[DATA]
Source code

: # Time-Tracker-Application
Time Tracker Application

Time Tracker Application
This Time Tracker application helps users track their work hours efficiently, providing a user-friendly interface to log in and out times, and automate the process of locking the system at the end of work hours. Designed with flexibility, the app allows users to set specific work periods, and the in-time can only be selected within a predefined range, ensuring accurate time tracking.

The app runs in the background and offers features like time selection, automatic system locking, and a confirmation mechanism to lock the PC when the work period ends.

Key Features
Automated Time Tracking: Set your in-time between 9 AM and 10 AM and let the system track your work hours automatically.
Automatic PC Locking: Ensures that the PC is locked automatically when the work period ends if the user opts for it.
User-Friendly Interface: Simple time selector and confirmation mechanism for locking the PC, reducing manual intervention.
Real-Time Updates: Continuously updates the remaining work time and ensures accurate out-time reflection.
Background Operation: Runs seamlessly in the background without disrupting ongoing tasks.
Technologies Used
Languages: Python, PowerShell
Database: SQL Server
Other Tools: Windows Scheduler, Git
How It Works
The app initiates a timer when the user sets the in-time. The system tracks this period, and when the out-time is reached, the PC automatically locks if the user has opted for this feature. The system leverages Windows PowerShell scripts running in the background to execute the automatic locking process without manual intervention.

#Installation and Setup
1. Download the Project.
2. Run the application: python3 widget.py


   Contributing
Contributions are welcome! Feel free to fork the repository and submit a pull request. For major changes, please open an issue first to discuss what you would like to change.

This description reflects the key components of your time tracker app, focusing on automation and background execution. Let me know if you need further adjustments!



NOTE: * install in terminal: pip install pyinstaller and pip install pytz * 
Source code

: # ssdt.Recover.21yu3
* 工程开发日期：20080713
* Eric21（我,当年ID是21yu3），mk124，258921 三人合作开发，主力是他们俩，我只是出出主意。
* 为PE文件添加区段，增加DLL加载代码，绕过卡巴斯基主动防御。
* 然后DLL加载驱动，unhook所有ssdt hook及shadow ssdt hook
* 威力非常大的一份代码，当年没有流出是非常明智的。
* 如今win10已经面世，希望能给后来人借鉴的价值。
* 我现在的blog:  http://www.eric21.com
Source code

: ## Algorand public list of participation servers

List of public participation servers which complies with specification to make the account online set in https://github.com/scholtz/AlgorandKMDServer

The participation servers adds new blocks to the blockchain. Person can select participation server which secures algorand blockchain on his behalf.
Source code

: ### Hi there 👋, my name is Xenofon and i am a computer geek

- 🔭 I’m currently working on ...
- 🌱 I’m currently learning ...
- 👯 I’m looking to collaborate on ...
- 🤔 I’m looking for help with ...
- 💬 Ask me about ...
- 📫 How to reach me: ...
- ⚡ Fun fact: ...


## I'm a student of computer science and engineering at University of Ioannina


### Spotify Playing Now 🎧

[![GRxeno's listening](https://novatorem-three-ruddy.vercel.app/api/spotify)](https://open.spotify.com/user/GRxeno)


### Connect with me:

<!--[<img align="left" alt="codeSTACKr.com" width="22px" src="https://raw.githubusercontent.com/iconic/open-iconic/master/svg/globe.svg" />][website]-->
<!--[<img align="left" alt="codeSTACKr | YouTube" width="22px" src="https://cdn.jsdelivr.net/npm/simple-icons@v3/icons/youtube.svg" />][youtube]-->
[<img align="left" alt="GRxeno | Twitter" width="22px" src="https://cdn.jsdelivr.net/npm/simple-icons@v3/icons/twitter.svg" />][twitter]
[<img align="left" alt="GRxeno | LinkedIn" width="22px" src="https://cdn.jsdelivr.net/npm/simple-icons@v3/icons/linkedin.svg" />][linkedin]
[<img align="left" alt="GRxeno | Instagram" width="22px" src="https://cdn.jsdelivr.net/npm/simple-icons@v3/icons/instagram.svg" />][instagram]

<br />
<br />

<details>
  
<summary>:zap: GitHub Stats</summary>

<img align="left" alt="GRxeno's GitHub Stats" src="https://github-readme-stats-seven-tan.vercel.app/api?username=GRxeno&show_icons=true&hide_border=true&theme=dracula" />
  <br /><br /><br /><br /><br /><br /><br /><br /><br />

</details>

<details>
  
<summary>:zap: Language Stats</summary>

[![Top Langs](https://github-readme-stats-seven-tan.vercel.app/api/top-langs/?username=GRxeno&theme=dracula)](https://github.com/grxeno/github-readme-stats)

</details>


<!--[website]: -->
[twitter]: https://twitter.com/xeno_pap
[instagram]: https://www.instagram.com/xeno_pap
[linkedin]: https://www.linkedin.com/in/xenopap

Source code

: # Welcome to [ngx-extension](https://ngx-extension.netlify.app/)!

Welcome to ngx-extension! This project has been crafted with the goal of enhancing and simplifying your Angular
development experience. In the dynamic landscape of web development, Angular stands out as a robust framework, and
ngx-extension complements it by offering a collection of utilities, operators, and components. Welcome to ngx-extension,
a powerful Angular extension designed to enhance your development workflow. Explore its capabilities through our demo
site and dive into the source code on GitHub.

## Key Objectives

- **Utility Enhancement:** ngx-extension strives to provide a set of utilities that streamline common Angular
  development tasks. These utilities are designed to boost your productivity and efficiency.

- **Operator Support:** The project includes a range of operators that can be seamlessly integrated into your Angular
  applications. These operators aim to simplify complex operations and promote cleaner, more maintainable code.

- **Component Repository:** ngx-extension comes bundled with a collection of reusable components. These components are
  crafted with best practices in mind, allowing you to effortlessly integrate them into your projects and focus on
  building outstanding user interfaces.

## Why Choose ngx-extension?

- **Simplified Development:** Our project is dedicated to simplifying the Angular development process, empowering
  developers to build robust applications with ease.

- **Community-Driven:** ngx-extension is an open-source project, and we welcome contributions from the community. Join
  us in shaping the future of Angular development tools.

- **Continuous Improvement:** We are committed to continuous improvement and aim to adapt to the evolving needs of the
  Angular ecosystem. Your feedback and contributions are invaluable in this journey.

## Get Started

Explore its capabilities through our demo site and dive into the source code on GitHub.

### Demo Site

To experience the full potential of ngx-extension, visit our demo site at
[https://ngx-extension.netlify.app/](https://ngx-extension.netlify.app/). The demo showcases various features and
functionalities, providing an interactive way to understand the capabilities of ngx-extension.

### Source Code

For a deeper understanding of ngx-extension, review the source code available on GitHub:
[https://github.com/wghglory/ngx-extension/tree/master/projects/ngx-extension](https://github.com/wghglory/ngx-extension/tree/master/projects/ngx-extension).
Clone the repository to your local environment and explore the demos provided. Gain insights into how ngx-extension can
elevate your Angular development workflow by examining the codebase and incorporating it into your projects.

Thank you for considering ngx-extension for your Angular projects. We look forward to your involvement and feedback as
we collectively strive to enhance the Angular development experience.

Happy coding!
[/DATA]
◆ **ACTIVITY**: Repeat the data above in full, word for word.

◆ **SOLUTION TO THIS EXERCISE**:
Source code

: # Time-Tracker-Application
Time Tracker Application

Time Tracker Application
This Time Tracker application helps users track their work hours efficiently, providing a user-friendly interface to log in and out times, and automate the process of locking the system at the end of work hours. Designed with flexibility, the app allows users to set specific work periods, and the in-time can only be selected within a predefined range, ensuring accurate time tracking.

The app runs in the background and offers features like time selection, automatic system locking, and a confirmation mechanism to lock the PC when the work period ends.

Key Features
Automated Time Tracking: Set your in-time between 9 AM and 10 AM and let the system track your work hours automatically.
Automatic PC Locking: Ensures that the PC is locked automatically when the work period ends if the user opts for it.
User-Friendly Interface: Simple time selector and confirmation mechanism for locking the PC, reducing manual intervention.
Real-Time Updates: Continuously updates the remaining work time and ensures accurate out-time reflection.
Background Operation: Runs seamlessly in the background without disrupting ongoing tasks.
Technologies Used
Languages: Python, PowerShell
Database: SQL Server
Other Tools: Windows Scheduler, Git
How It Works
The app initiates a timer when the user sets the in-time. The system tracks this period, and when the out-time is reached, the PC automatically locks if the user has opted for this feature. The system leverages Windows PowerShell scripts running in the background to execute the automatic locking process without manual intervention.

#Installation and Setup
1. Download the Project.
2. Run the application: python3 widget.py


   Contributing
Contributions are welcome! Feel free to fork the repository and submit a pull request. For major changes, please open an issue first to discuss what you would like to change.

This description reflects the key components of your time tracker app, focusing on automation and background execution. Let me know if you need further adjustments!



NOTE: * install in terminal: pip install pyinstaller and pip install pytz * 
Source code

: # ssdt.Recover.21yu3
* 工程开发日期：20080713
* Eric21（我,当年ID是21yu3），mk124，258921 三人合作开发，主力是他们俩，我只是出出主意。
* 为PE文件添加区段，增加DLL加载代码，绕过卡巴斯基主动防御。
* 然后DLL加载驱动，unhook所有ssdt hook及shadow ssdt hook
* 威力非常大的一份代码，当年没有流出是非常明智的。
* 如今win10已经面世，希望能给后来人借鉴的价值。
* 我现在的blog:  http://www.eric21.com
Source code

: ## Algorand public list of participation servers

List of public participation servers which complies with specification to make the account online set in https://github.com/scholtz/AlgorandKMDServer

The participation servers adds new blocks to the blockchain. Person can select participation server which secures algorand blockchain on his behalf.
Source code

: ### Hi there 👋, my name is Xenofon and i am a computer geek

- 🔭 I’m currently working on ...
- 🌱 I’m currently learning ...
- 👯 I’m looking to collaborate on ...
- 🤔 I’m looking for help with ...
- 💬 Ask me about ...
- 📫 How to reach me: ...
- ⚡ Fun fact: ...


## I'm a student of computer science and engineering at University of Ioannina


### Spotify Playing Now 🎧

[![GRxeno's listening](https://novatorem-three-ruddy.vercel.app/api/spotify)](https://open.spotify.com/user/GRxeno)


### Connect with me:

<!--[<img align="left" alt="codeSTACKr.com" width="22px" src="https://raw.githubusercontent.com/iconic/open-iconic/master/svg/globe.svg" />][website]-->
<!--[<img align="left" alt="codeSTACKr | YouTube" width="22px" src="https://cdn.jsdelivr.net/npm/simple-icons@v3/icons/youtube.svg" />][youtube]-->
[<img align="left" alt="GRxeno | Twitter" width="22px" src="https://cdn.jsdelivr.net/npm/simple-icons@v3/icons/twitter.svg" />][twitter]
[<img align="left" alt="GRxeno | LinkedIn" width="22px" src="https://cdn.jsdelivr.net/npm/simple-icons@v3/icons/linkedin.svg" />][linkedin]
[<img align="left" alt="GRxeno | Instagram" width="22px" src="https://cdn.jsdelivr.net/npm/simple-icons@v3/icons/instagram.svg" />][instagram]

<br />
<br />

<details>
  
<summary>:zap: GitHub Stats</summary>

<img align="left" alt="GRxeno's GitHub Stats" src="https://github-readme-stats-seven-tan.vercel.app/api?username=GRxeno&show_icons=true&hide_border=true&theme=dracula" />
  <br /><br /><br /><br /><br /><br /><br /><br /><br />

</details>

<details>
  
<summary>:zap: Language Stats</summary>

[![Top Langs](https://github-readme-stats-seven-tan.vercel.app/api/top-langs/?username=GRxeno&theme=dracula)](https://github.com/grxeno/github-readme-stats)

</details>


<!--[website]: -->
[twitter]: https://twitter.com/xeno_pap
[instagram]: https://www.instagram.com/xeno_pap
[linkedin]: https://www.linkedin.com/in/xenopap

Source code

: # Welcome to [ngx-extension](https://ngx-extension.netlify.app/)!

Welcome to ngx-extension! This project has been crafted with the goal of enhancing and simplifying your Angular
development experience. In the dynamic landscape of web development, Angular stands out as a robust framework, and
ngx-extension complements it by offering a collection of utilities, operators, and components. Welcome to ngx-extension,
a powerful Angular extension designed to enhance your development workflow. Explore its capabilities through our demo
site and dive into the source code on GitHub.

## Key Objectives

- **Utility Enhancement:** ngx-extension strives to provide a set of utilities that streamline common Angular
  development tasks. These utilities are designed to boost your productivity and efficiency.

- **Operator Support:** The project includes a range of operators that can be seamlessly integrated into your Angular
  applications. These operators aim to simplify complex operations and promote cleaner, more maintainable code.

- **Component Repository:** ngx-extension comes bundled with a collection of reusable components. These components are
  crafted with best practices in mind, allowing you to effortlessly integrate them into your projects and focus on
  building outstanding user interfaces.

## Why Choose ngx-extension?

- **Simplified Development:** Our project is dedicated to simplifying the Angular development process, empowering
  developers to build robust applications with ease.

- **Community-Driven:** ngx-extension is an open-source project, and we welcome contributions from the community. Join
  us in shaping the future of Angular development tools.

- **Continuous Improvement:** We are committed to continuous improvement and aim to adapt to the evolving needs of the
  Angular ecosystem. Your feedback and contributions are invaluable in this journey.

## Get Started

Explore its capabilities through our demo site and dive into the source code on GitHub.

### Demo Site

To experience the full potential of ngx-extension, visit our demo site at
[https://ngx-extension.netlify.app/](https://ngx-extension.netlify.app/). The demo showcases various features and
functionalities, providing an interactive way to understand the capabilities of ngx-extension.

### Source Code

For a deeper understanding of ngx-extension, review the source code available on GitHub:
[https://github.com/wghglory/ngx-extension/tree/master/projects/ngx-extension](https://github.com/wghglory/ngx-extension/tree/master/projects/ngx-extension).
Clone the repository to your local environment and explore the demos provided. Gain insights into how ngx-extension can
elevate your Angular development workflow by examining the codebase and incorporating it into your projects.

Thank you for considering ngx-extension for your Angular projects. We look forward to your involvement and feedback as
we collectively strive to enhance the Angular development experience.

Happy coding!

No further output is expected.